Not sure if this would affect renown gain any, but I did play that run on easy settings. That might matter, I suppose. Also, there've been... (checks the wiki) 5 significant patches since then, so balance may have changed a bit. I did not NOTICE a significant difference in balance during my brief unmodded 1.5 run (well, one difference -- it was easier to get money out of the pope! Had to run multiple sway schemes on him, in that 1.2.2 run), but I quit that run once certain mods were updated; hadn't even reached age 50 with that character.
I didn't say getting to 100 was impossible, I said it was very rare. I said getting the octogenarian perk in one ruler's lifetime is impossible, because it requires 6,250 renown and you start out with literally zero relatives if you design a ruler.
I've got the From The Ashes and Mother Of Us All achievements playing on ironman, so I know the game pretty damn well. On the default settings without mods, it is impossible to farm that much renown. Even if you start as an emperor (which is lame) you're only generating 2 renown per month by yourself. Even if you spent 80 years solid as an emperor you'd only have generated 1,920 renown. Even if you magically got the commission an epic perk from the start of your life and triggered it 8 times, that'd only be 600 extra. That's your entire life and you're not even half way there. Let's be really generous and say you somehow installed 4 children on foreign thrones for about 40 years before dying, they're generating 1 per month, another 1,920 for all of them, bringing the total to 4,440, still 1,810 shy of that perk.
I said it's impossible simply because of the maths, honestly, you've misremembered it. It's possible you got the perk with a historical ruler who came with a big dynasty, just not with a designed one where you start with no relatives.

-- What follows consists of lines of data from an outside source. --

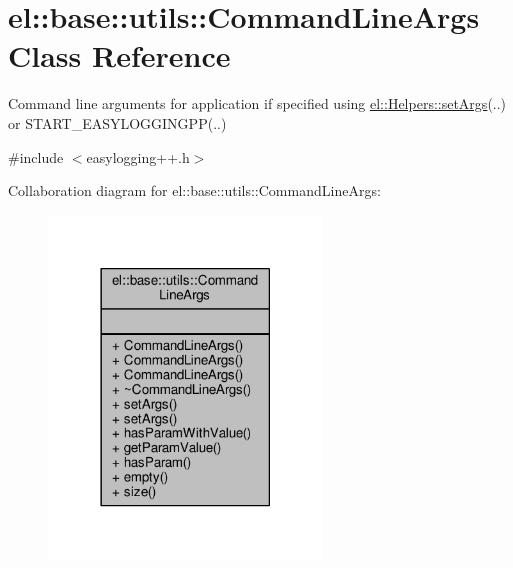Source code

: \hypertarget{classel_1_1base_1_1utils_1_1CommandLineArgs}{}\section{el\+:\+:base\+:\+:utils\+:\+:Command\+Line\+Args Class Reference}
\label{classel_1_1base_1_1utils_1_1CommandLineArgs}


Command line arguments for application if specified using \hyperlink{classel_1_1Helpers_a68748f618a0c2840b96dc12532b09bf0}{el\+::\+Helpers\+::set\+Args}(..) or S\+T\+A\+R\+T\+\_\+\+E\+A\+S\+Y\+L\+O\+G\+G\+I\+N\+G\+PP(..)  




{\ttfamily \#include $<$easylogging++.\+h$>$}



Collaboration diagram for el\+:\+:base\+:\+:utils\+:\+:Command\+Line\+Args\+:
\nopagebreak
\begin{figure}[H]
\begin{center}
\leavevmode
\includegraphics[width=206pt]{d7/d46/classel_1_1base_1_1utils_1_1CommandLineArgs__coll__graph}
\end{center}
\end{figure}
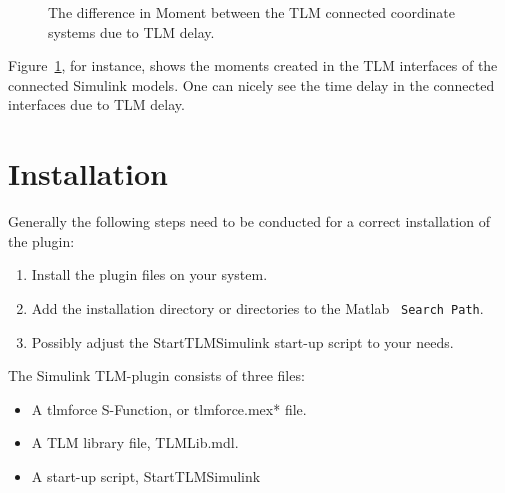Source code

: \begin{figure}[ht]
\centering
{}
\caption{The difference in Moment between the TLM connected coordinate
	systems due to TLM delay.}
\label{fig:MomentShafts}
\end{figure}

Figure~\ref{fig:MomentShafts}, for instance, shows the moments created
in the TLM interfaces of the connected Simulink models. One can nicely
see the time delay in the connected interfaces due to TLM delay.

\section{Installation}
Generally the following steps need to be conducted for a correct
installation of the plugin:
\begin{enumerate}
\item Install the plugin files on your system.
\item Add the installation directory or directories to the Matlab {\tt
Search Path}.
\item Possibly adjust the StartTLMSimulink start-up script to your needs.
\end{enumerate}

The Simulink TLM-plugin consists of three files:
\begin{itemize}
\item A tlmforce S-Function, or tlmforce.mex* file.
\item A TLM library file, TLMLib.mdl.
\item A start-up script, StartTLMSimulink
\end{itemize}

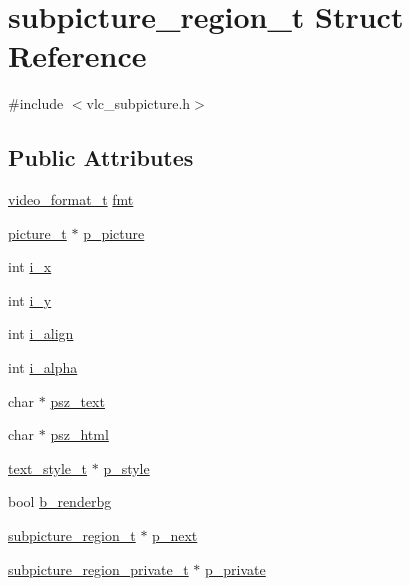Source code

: \hypertarget{structsubpicture__region__t}{}\section{subpicture\+\_\+region\+\_\+t Struct Reference}
\label{structsubpicture__region__t}


{\ttfamily \#include $<$vlc\+\_\+subpicture.\+h$>$}

\subsection*{Public Attributes}
\begin{DoxyCompactItemize}
\item 
\hyperlink{structvideo__format__t}{video\+\_\+format\+\_\+t} \hyperlink{structsubpicture__region__t_a6f825fe2ca5b424933af974e4ed03035}{fmt}
\item 
\hyperlink{structpicture__t}{picture\+\_\+t} $\ast$ \hyperlink{structsubpicture__region__t_a7718ba018aad1f2a5bb2f737fee32369}{p\+\_\+picture}
\item 
int \hyperlink{structsubpicture__region__t_a146642dcb44d19b7423b19232b54c7ba}{i\+\_\+x}
\item 
int \hyperlink{structsubpicture__region__t_a0600117ddc4abe0b9fb32d08c843eaf3}{i\+\_\+y}
\item 
int \hyperlink{structsubpicture__region__t_a06d8795f35bdeb4843dcfc460d96b1a7}{i\+\_\+align}
\item 
int \hyperlink{structsubpicture__region__t_ab162574cede4407425a1959ab6f4dcc0}{i\+\_\+alpha}
\item 
char $\ast$ \hyperlink{structsubpicture__region__t_af1e658d75fc6d2bab50687cdc118f6b3}{psz\+\_\+text}
\item 
char $\ast$ \hyperlink{structsubpicture__region__t_ac75809bfd319e5130ef4228fc0a221c8}{psz\+\_\+html}
\item 
\hyperlink{structtext__style__t}{text\+\_\+style\+\_\+t} $\ast$ \hyperlink{structsubpicture__region__t_a551cb1ab6cfbc446c596d85d55e837e8}{p\+\_\+style}
\item 
bool \hyperlink{structsubpicture__region__t_aec9a691c5feb0113665dc32baad447ac}{b\+\_\+renderbg}
\item 
\hyperlink{structsubpicture__region__t}{subpicture\+\_\+region\+\_\+t} $\ast$ \hyperlink{structsubpicture__region__t_a0466ea80782a86f63c76be2811b7be93}{p\+\_\+next}
\item 
\hyperlink{group__subpicture_ga9be3c246cffef0547fcebbc5d9282ebb}{subpicture\+\_\+region\+\_\+private\+\_\+t} $\ast$ \hyperlink{structsubpicture__region__t_a9244567cb06c6a792f5bace4fa51ecaf}{p\+\_\+private}
\end{DoxyCompactItemize}


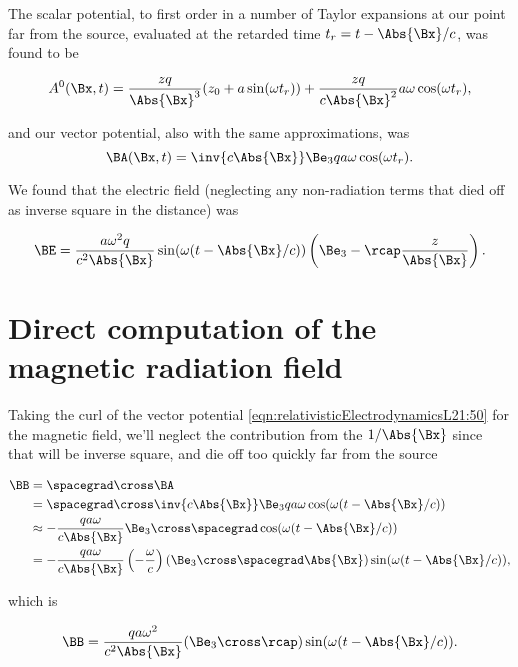 The scalar potential, to first order in a number of Taylor expansions at our point far from the source, evaluated at the retarded time $t_r = t - \Abs{\Bx}/c$, was found to be

\begin{equation}\label{eqn:relativisticElectrodynamicsL21:35}
A^0(\Bx, t) = \frac{z q}{\Abs{\Bx}^3} ( z_0 + a \sin(\omega t_r) ) + \frac{z q}{c \Abs{\Bx}^2} a \omega \cos(\omega t_r),
\end{equation}

and our vector potential, also with the same approximations, was
\begin{equation}\label{eqn:relativisticElectrodynamicsL21:40}
\BA(\Bx, t) = \inv{c \Abs{\Bx} } \Be_3 q a \omega \cos(\omega t_r).
\end{equation}

We found that the electric field (neglecting any non-radiation terms that died off as inverse square in the distance) was

\begin{equation}\label{eqn:relativisticElectrodynamicsL21:50}
\BE = \frac{a \omega^2 q}{c^2 \Abs{\Bx}} \sin( \omega (t - \Abs{\Bx}/c) ) \left( \Be_3 - \rcap \frac{z}{\Abs{\Bx}} \right).
\end{equation}

\section{Direct computation of the magnetic radiation field}

Taking the curl of the vector potential \ref{eqn:relativisticElectrodynamicsL21:50} for the magnetic field, we'll neglect the contribution from the $1/\Abs{\Bx}$ since that will be inverse square, and die off too quickly far from the source

\begin{align*}
\BB 
&= \spacegrad \cross \BA \\
&= \spacegrad \cross \inv{c \Abs{\Bx} } \Be_3 q a \omega \cos(\omega (t - \Abs{\Bx}/c)) \\
&\approx - \frac{q a \omega}{c \Abs{\Bx} } \Be_3 \cross \spacegrad \cos(\omega (t - \Abs{\Bx}/c)) \\
&= - \frac{q a \omega}{c \Abs{\Bx} } \left( -\frac{\omega}{c} \right) 
(\Be_3 \cross \spacegrad \Abs{\Bx}) \sin(\omega (t - \Abs{\Bx}/c)),
\end{align*}

which is

\begin{equation}\label{eqn:relativisticElectrodynamicsL21:n}
\BB = \frac{q a \omega^2}{c^2 \Abs{\Bx} } (\Be_3 \cross \rcap) \sin(\omega (t - \Abs{\Bx}/c)).
\end{equation}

I'm not mis-remembering. I'm referencing notes I took from that playthrough. I got the Octogenarian perk in one lifetime, living to 97, starting in Sardinia (as a Duke, advancing to Emperor before the end), without mods or cheats.
4 kids ruling kingdoms? Uh... that's low. I had 12 children (5 still living), 67 grandchildren still living, and 11 great grandchildren still living who had reached adult age; all but six of the surviving adults were ruling their own territory, most either a duchy in my kingdom or an independent power. I conquered much of northern Spain but didn't want it after forming Italy, and I picked up a lot of the former Byzantine states when the Byzantine Empire broke up (and apparently had wholesale converted to Islam?! Weird, but it made holy wars easy to start, at least); pieced everything but Italia, Sicily (which I was integrating into Italy), and Mallorca (which I'd finished integrating about a decade before I died) out and granted independence to all of that with my kids and grandkids as rulers. At kingdom level were Aquitaine, Badajoz, Croatia, Epirus, Hellas, Krete, Valencia (now minus Mallorca), and Venice (which I was surprised to learn was not part of the de jure Italia). I somehow inherited Iceland, of all places, though I never was able to figure out how, and gave that to one of my great grandkids. I also earned Canterbury and Jerusalem for two of my daughters on two separate Crusades (Canterbury was an odd one, as I'd never been on the Catholic end of a crusade for anywhere other than Jerusalem in either CK3 OR CK2). Outside of the two holy sites, I was not looking to see whether my descendants were still on the thrones I'd placed them on.
At the time of my character’s death, I was earning 149.1 gold, 20.46 prestige, 10.26 piety, and 13.41 renown per month. Which seems to be more renown per month than you think was possible.
4 children's ruling kingdom titles isn't "low" at all when they have to be outside of your empire. Children you just give king titles to generate no renown for it. That's the entire point, the biggest source of renown is relatives outside of your influence who have become independent, leaving you at the mercy of the AI. Nothing you personally conquer or achieve has any influence on renown, so it really is pointless listing your rulers accomplishments as if they have any effect on renown generation. An emperor who sits on his hands doing nothing generates exactly the same amount of renown as a pro-active emperor conquering the world; 2 per month.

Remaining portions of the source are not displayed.